A United Nations Parallel Corpus¹ v1.0 is composed of official records and other parliamentary documents of the United Nations in Chinese and Spanish that are in the public domain. The current version of the corpus comprises content that was produced and manually translated between 1990 and 2014, including sentence-level alignments. In PaCheS, only a portion covering more than 1.2 million bisegments has been included.
Wikimatrix², a corpus of extracted parallel sentences from the content of Wikipedia articles. Chinese texts, originally written in traditional characters, were converted to the simplified system.
ParaCrawl³ v9, is a corpus formed through the automatic extraction of texts from multilingual websites, which are subsequently aligned at the sentence level.
Ted-Talks⁴ is a corpus that collects translations into Chinese and Spanish of the transcriptions of 1369 Ted-Talks from the years 2018 to 2020.

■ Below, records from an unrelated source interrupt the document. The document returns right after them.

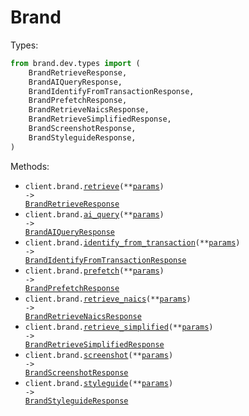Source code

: # Brand

Types:

```python
from brand.dev.types import (
    BrandRetrieveResponse,
    BrandAIQueryResponse,
    BrandIdentifyFromTransactionResponse,
    BrandPrefetchResponse,
    BrandRetrieveNaicsResponse,
    BrandRetrieveSimplifiedResponse,
    BrandScreenshotResponse,
    BrandStyleguideResponse,
)
```

Methods:

- <code title="get /brand/retrieve">client.brand.<a href="./src/brand/dev/resources/brand.py">retrieve</a>(\*\*<a href="src/brand/dev/types/brand_retrieve_params.py">params</a>) -> <a href="./src/brand/dev/types/brand_retrieve_response.py">BrandRetrieveResponse</a></code>
- <code title="post /brand/ai/query">client.brand.<a href="./src/brand/dev/resources/brand.py">ai_query</a>(\*\*<a href="src/brand/dev/types/brand_ai_query_params.py">params</a>) -> <a href="./src/brand/dev/types/brand_ai_query_response.py">BrandAIQueryResponse</a></code>
- <code title="get /brand/transaction_identifier">client.brand.<a href="./src/brand/dev/resources/brand.py">identify_from_transaction</a>(\*\*<a href="src/brand/dev/types/brand_identify_from_transaction_params.py">params</a>) -> <a href="./src/brand/dev/types/brand_identify_from_transaction_response.py">BrandIdentifyFromTransactionResponse</a></code>
- <code title="post /brand/prefetch">client.brand.<a href="./src/brand/dev/resources/brand.py">prefetch</a>(\*\*<a href="src/brand/dev/types/brand_prefetch_params.py">params</a>) -> <a href="./src/brand/dev/types/brand_prefetch_response.py">BrandPrefetchResponse</a></code>
- <code title="get /brand/naics">client.brand.<a href="./src/brand/dev/resources/brand.py">retrieve_naics</a>(\*\*<a href="src/brand/dev/types/brand_retrieve_naics_params.py">params</a>) -> <a href="./src/brand/dev/types/brand_retrieve_naics_response.py">BrandRetrieveNaicsResponse</a></code>
- <code title="get /brand/retrieve-simplified">client.brand.<a href="./src/brand/dev/resources/brand.py">retrieve_simplified</a>(\*\*<a href="src/brand/dev/types/brand_retrieve_simplified_params.py">params</a>) -> <a href="./src/brand/dev/types/brand_retrieve_simplified_response.py">BrandRetrieveSimplifiedResponse</a></code>
- <code title="get /brand/screenshot">client.brand.<a href="./src/brand/dev/resources/brand.py">screenshot</a>(\*\*<a href="src/brand/dev/types/brand_screenshot_params.py">params</a>) -> <a href="./src/brand/dev/types/brand_screenshot_response.py">BrandScreenshotResponse</a></code>
- <code title="get /brand/styleguide">client.brand.<a href="./src/brand/dev/resources/brand.py">styleguide</a>(\*\*<a href="src/brand/dev/types/brand_styleguide_params.py">params</a>) -> <a href="./src/brand/dev/types/brand_styleguide_response.py">BrandStyleguideResponse</a></code>

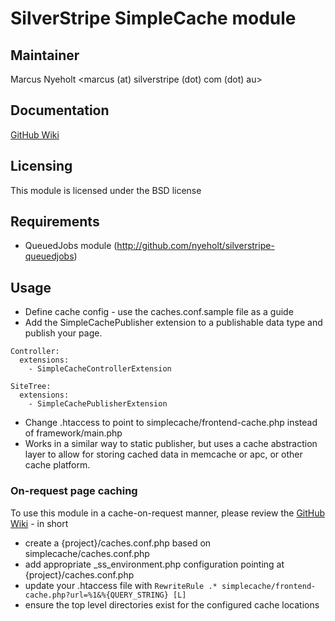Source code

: # SilverStripe SimpleCache module

## Maintainer

Marcus Nyeholt
<marcus (at) silverstripe (dot) com (dot) au>

## Documentation

[GitHub Wiki](http://wiki.github.com/nyeholt/silverstripe-simplecache)

## Licensing

This module is licensed under the BSD license

## Requirements

* QueuedJobs module (http://github.com/nyeholt/silverstripe-queuedjobs)

## Usage

* Define cache config - use the caches.conf.sample file as a guide
* Add the SimpleCachePublisher extension to a publishable data type and publish
  your page. 

```
Controller:
  extensions:
    - SimpleCacheControllerExtension
  
SiteTree:
  extensions:
    - SimpleCachePublisherExtension

```


* Change .htaccess to point to simplecache/frontend-cache.php instead of 
  framework/main.php
* Works in a similar way to static publisher, but uses a cache abstraction
  layer to allow for storing cached data in memcache or apc, or other cache
  platform.



### On-request page caching

To use this module in a cache-on-request manner, please review the [GitHub Wiki](http://wiki.github.com/nyeholt/silverstripe-simplecache) - in short

* create a {project}/caches.conf.php based on simplecache/caches.conf.php
* add appropriate _ss_environment.php configuration pointing at {project}/caches.conf.php
* update your .htaccess file with `RewriteRule .* simplecache/frontend-cache.php?url=%1&%{QUERY_STRING} [L]`
* ensure the top level directories exist for the configured cache locations



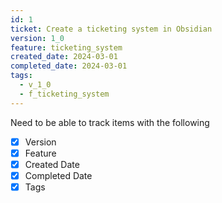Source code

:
 ```yaml
---
id: 1
ticket: Create a ticketing system in Obsidian
version: 1_0
feature: ticketing_system
created_date: 2024-03-01
completed_date: 2024-03-01
tags:
  - v_1_0
  - f_ticketing_system
---
```

Need to be able to track items with the following
- [x] Version
- [x] Feature
- [x] Created Date
- [x] Completed Date
- [x] Tags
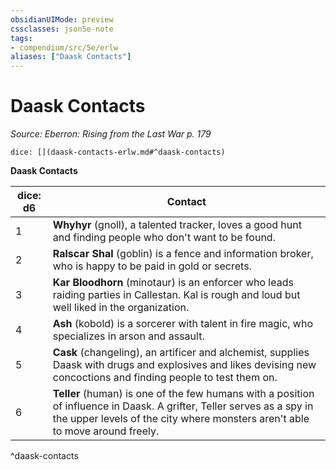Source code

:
 ```yaml
---
obsidianUIMode: preview
cssclasses: json5e-note
tags:
- compendium/src/5e/erlw
aliases: ["Daask Contacts"]
---
```

# Daask Contacts
*Source: Eberron: Rising from the Last War p. 179* 

`dice: [](daask-contacts-erlw.md#^daask-contacts)`

**Daask Contacts**

| dice: d6 | Contact |
|----------|---------|
| 1 | **Whyhyr** (gnoll), a talented tracker, loves a good hunt and finding people who don't want to be found. |
| 2 | **Ralscar Shal** (goblin) is a fence and information broker, who is happy to be paid in gold or secrets. |
| 3 | **Kar Bloodhorn** (minotaur) is an enforcer who leads raiding parties in Callestan. Kal is rough and loud but well liked in the organization. |
| 4 | **Ash** (kobold) is a sorcerer with talent in fire magic, who specializes in arson and assault. |
| 5 | **Cask** (changeling), an artificer and alchemist, supplies Daask with drugs and explosives and likes devising new concoctions and finding people to test them on. |
| 6 | **Teller** (human) is one of the few humans with a position of influence in Daask. A grifter, Teller serves as a spy in the upper levels of the city where monsters aren't able to move around freely. |
^daask-contacts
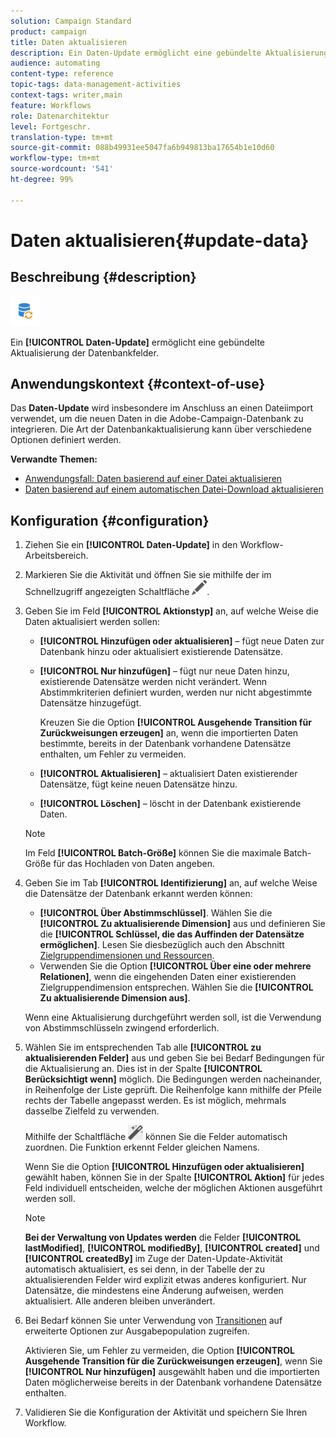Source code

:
 ```yaml
---
solution: Campaign Standard
product: campaign
title: Daten aktualisieren
description: Ein Daten-Update ermöglicht eine gebündelte Aktualisierung der Datenbankfelder.
audience: automating
content-type: reference
topic-tags: data-management-activities
context-tags: writer,main
feature: Workflows
role: Datenarchitektur
level: Fortgeschr.
translation-type: tm+mt
source-git-commit: 088b49931ee5047fa6b949813ba17654b1e10d60
workflow-type: tm+mt
source-wordcount: '541'
ht-degree: 99%

---
```



# Daten aktualisieren{#update-data}

## Beschreibung {#description}

![](assets/data_update.png)

Ein **[!UICONTROL Daten-Update]** ermöglicht eine gebündelte Aktualisierung der Datenbankfelder.

## Anwendungskontext {#context-of-use}

Das **Daten-Update** wird insbesondere im Anschluss an einen Dateiimport verwendet, um die neuen Daten in die Adobe-Campaign-Datenbank zu integrieren. Die Art der Datenbankaktualisierung kann über verschiedene Optionen definiert werden.

**Verwandte Themen:**

* [Anwendungsfall: Daten basierend auf einer Datei aktualisieren](../../automating/using/update-database-file.md)
* [Daten basierend auf einem automatischen Datei-Download aktualisieren](../../automating/using/update-data-automatic-download.md)

## Konfiguration {#configuration}

1. Ziehen Sie ein **[!UICONTROL Daten-Update]** in den Workflow-Arbeitsbereich.
1. Markieren Sie die Aktivität und öffnen Sie sie mithilfe der im Schnellzugriff angezeigten Schaltfläche ![](assets/edit_darkgrey-24px.png).
1. Geben Sie im Feld **[!UICONTROL Aktionstyp]** an, auf welche Weise die Daten aktualisiert werden sollen:

   * **[!UICONTROL Hinzufügen oder aktualisieren]** – fügt neue Daten zur Datenbank hinzu oder aktualisiert existierende Datensätze.
   * **[!UICONTROL Nur hinzufügen]** – fügt nur neue Daten hinzu, existierende Datensätze werden nicht verändert. Wenn Abstimmkriterien definiert wurden, werden nur nicht abgestimmte Datensätze hinzugefügt.

      Kreuzen Sie die Option **[!UICONTROL Ausgehende Transition für Zurückweisungen erzeugen]** an, wenn die importierten Daten bestimmte, bereits in der Datenbank vorhandene Datensätze enthalten, um Fehler zu vermeiden.

   * **[!UICONTROL Aktualisieren]** – aktualisiert Daten existierender Datensätze, fügt keine neuen Datensätze hinzu.
   * **[!UICONTROL Löschen]** – löscht in der Datenbank existierende Daten.

   >[!NOTE]
   >
   >Im Feld **[!UICONTROL Batch-Größe]** können Sie die maximale Batch-Größe für das Hochladen von Daten angeben.

1. Geben Sie im Tab **[!UICONTROL Identifizierung]** an, auf welche Weise die Datensätze der Datenbank erkannt werden können:

   * **[!UICONTROL Über Abstimmschlüssel]**. Wählen Sie die **[!UICONTROL Zu aktualisierende Dimension]** aus und definieren Sie die **[!UICONTROL Schlüssel, die das Auffinden der Datensätze ermöglichen]**. Lesen Sie diesbezüglich auch den Abschnitt [Zielgruppendimensionen und Ressourcen](../../automating/using/query.md#targeting-dimensions-and-resources).
   * Verwenden Sie die Option **[!UICONTROL Über eine oder mehrere Relationen]**, wenn die eingehenden Daten einer existierenden Zielgruppendimension entsprechen. Wählen Sie die **[!UICONTROL Zu aktualisierende Dimension aus]**.

   Wenn eine Aktualisierung durchgeführt werden soll, ist die Verwendung von Abstimmschlüsseln zwingend erforderlich.

1. Wählen Sie im entsprechenden Tab alle **[!UICONTROL zu aktualisierenden Felder]** aus und geben Sie bei Bedarf Bedingungen für die Aktualisierung an. Dies ist in der Spalte **[!UICONTROL Berücksichtigt wenn]** möglich. Die Bedingungen werden nacheinander, in Reihenfolge der Liste geprüft. Die Reihenfolge kann mithilfe der Pfeile rechts der Tabelle angepasst werden. Es ist möglich, mehrmals dasselbe Zielfeld zu verwenden.

   Mithilfe der Schaltfläche ![](assets/wkf_magic_wand-24px.png) können Sie die Felder automatisch zuordnen. Die Funktion erkennt Felder gleichen Namens.

   Wenn Sie die Option **[!UICONTROL Hinzufügen oder aktualisieren]** gewählt haben, können Sie in der Spalte **[!UICONTROL Aktion]** für jedes Feld individuell entscheiden, welche der möglichen Aktionen ausgeführt werden soll.

   >[!NOTE]
   >
   >**Bei der Verwaltung von Updates werden** die Felder **[!UICONTROL lastModified]**, **[!UICONTROL modifiedBy]**, **[!UICONTROL created]** und **[!UICONTROL createdBy]** im Zuge der Daten-Update-Aktivität automatisch aktualisiert, es sei denn, in der Tabelle der zu aktualisierenden Felder wird explizit etwas anderes konfiguriert. Nur Datensätze, die mindestens eine Änderung aufweisen, werden aktualisiert. Alle anderen bleiben unverändert.

1. Bei Bedarf können Sie unter Verwendung von [Transitionen](../../automating/using/activity-properties.md) auf erweiterte Optionen zur Ausgabepopulation zugreifen.

   Aktivieren Sie, um Fehler zu vermeiden, die Option **[!UICONTROL Ausgehende Transition für die Zurückweisungen erzeugen]**, wenn Sie **[!UICONTROL Nur hinzufügen]** ausgewählt haben und die importierten Daten möglicherweise bereits in der Datenbank vorhandene Datensätze enthalten.

1. Validieren Sie die Konfiguration der Aktivität und speichern Sie Ihren Workflow.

The sentence aligned bisegments of the collections above have undergone a series of semiautomatic revisions: deleting unpaired segments, bisegments without textual interest, and bisegments that were too short or too long (more than 350 characters in Spanish).

As this is an ongoing project, it is planned to add new collections of Chinese<>Spanish bilingual texts of diverse origin in the future.

Notice:

If you use PaCheS in your work, please indicate it and let us know: corpuspaches@usc.es. This way you contribute to the sustainability of the project.

Statistics PaCheS (Stand 2024/02)

COLLECTION	LANGUAGE	*CHARACTERS TOKENS**	BISEGMENTS
United Nations	Chinese	24.031.462	1.219.488
United Nations	Spanish	9.103.395	1.219.488
Paracrawl	Chinese	15.235.788	498.145
Paracrawl	Spanish	7.534.822	498.145
Wikimatrix	Chinese	12.546.473	360.968
Wikimatrix	Spanish	6.028.866	360.968
Ted-Talks	Chinese	3.695.097	98.713
Ted-Talks	Spanish	1.740.554	98.713
Total	Chinese	55.508.820	2.177.314
Total	Spanish	24.407.637	2.177.314

*For Chinese, counting is done in characters, since one character corresponds more closely to one token: ratio ranges from 2 to 3 between Spanish tokens and Chinese characters.